A RECENT EXHORTATION by a highly placed Reserve Bank of India (RBI) official to banks to be cautious in expanding their home loan portfolio is significant. Although there has been no official regulatory warning so far, it is obvious that banks and housing finance companies need to put in place correctives immediately so that there is an orderly growth of the business. The danger of a financial bubble fuelled by hype and unbridled expectations has always existed in the Indian financial sector, most noticeably in the share market. After every bubble burst there have been catastrophic consequences for the entire financial sector. No one has suggested as yet that the present housing loan scenario is a bubble waiting to burst. Yet if the RBI's concerns are anything to go by, banks and loan providers might already be guilty of not doing enough to safeguard their interests and, equally importantly, those of their growing number of customers. The central bank has said banks have been tardy in documenting loans and are in danger of getting locked into these 10 to 20 year loans without a mechanism to hedge risks. Unlike in the West, banks and other home loan providers cannot easily shed their loans by parcelling them out to retail investors. More serious is the suspicion that the home loan providers, which now offer both flexible and fixed interest rate options, have not mastered the technique of forecasting interest rate movements over such long periods. Finally, with delinquency rates in the segment climbing steeply and beyond the earlier projections, it is questionable whether banks can make a profit in lending at these levels, even assuming interest rates remain stable.

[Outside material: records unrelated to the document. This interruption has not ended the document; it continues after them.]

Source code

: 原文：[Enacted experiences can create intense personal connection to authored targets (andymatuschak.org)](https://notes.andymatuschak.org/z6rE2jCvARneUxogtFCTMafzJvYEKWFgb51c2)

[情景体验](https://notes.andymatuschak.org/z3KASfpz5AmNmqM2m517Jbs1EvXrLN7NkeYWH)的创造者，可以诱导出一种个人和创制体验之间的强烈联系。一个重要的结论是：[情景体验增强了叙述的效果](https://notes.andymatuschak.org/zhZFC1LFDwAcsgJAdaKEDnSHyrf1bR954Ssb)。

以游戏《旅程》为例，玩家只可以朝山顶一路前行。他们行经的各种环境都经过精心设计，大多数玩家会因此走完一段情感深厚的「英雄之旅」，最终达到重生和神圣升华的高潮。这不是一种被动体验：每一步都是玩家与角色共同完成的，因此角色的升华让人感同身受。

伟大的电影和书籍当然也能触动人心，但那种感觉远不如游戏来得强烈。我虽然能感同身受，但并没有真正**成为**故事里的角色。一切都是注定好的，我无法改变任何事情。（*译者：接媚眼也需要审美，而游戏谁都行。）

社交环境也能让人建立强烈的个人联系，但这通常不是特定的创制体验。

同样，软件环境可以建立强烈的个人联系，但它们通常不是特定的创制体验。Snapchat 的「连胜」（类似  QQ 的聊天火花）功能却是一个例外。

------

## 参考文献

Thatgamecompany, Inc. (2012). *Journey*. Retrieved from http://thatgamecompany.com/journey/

The growth of the home loans business has been one of the significant achievements of the reform era, catering to the aspirations of a growing middle class. Aided by generous tax incentives and the general decline in interest rates, housing loans have become affordable to a very wide section. Equally importantly, there is a distinct change in the middle class mindset. More and more salary earners and interestingly the younger among them are not averse to borrowing as a means to acquire an asset, be it a home or a car. Even the mainline banks, long averse to financing consumption, have responded by fashioning several consumer-friendly schemes. Retail banking (including credit cards) has become the high growth area at a time when cash rich banks are unable to increase lending to the manufacturing sector, their most traditional activity. Around 80 per cent of the new assets created through bank loans over the past few years have come from the retail segment. Home loans alone account for 80 per cent of the incremental growth.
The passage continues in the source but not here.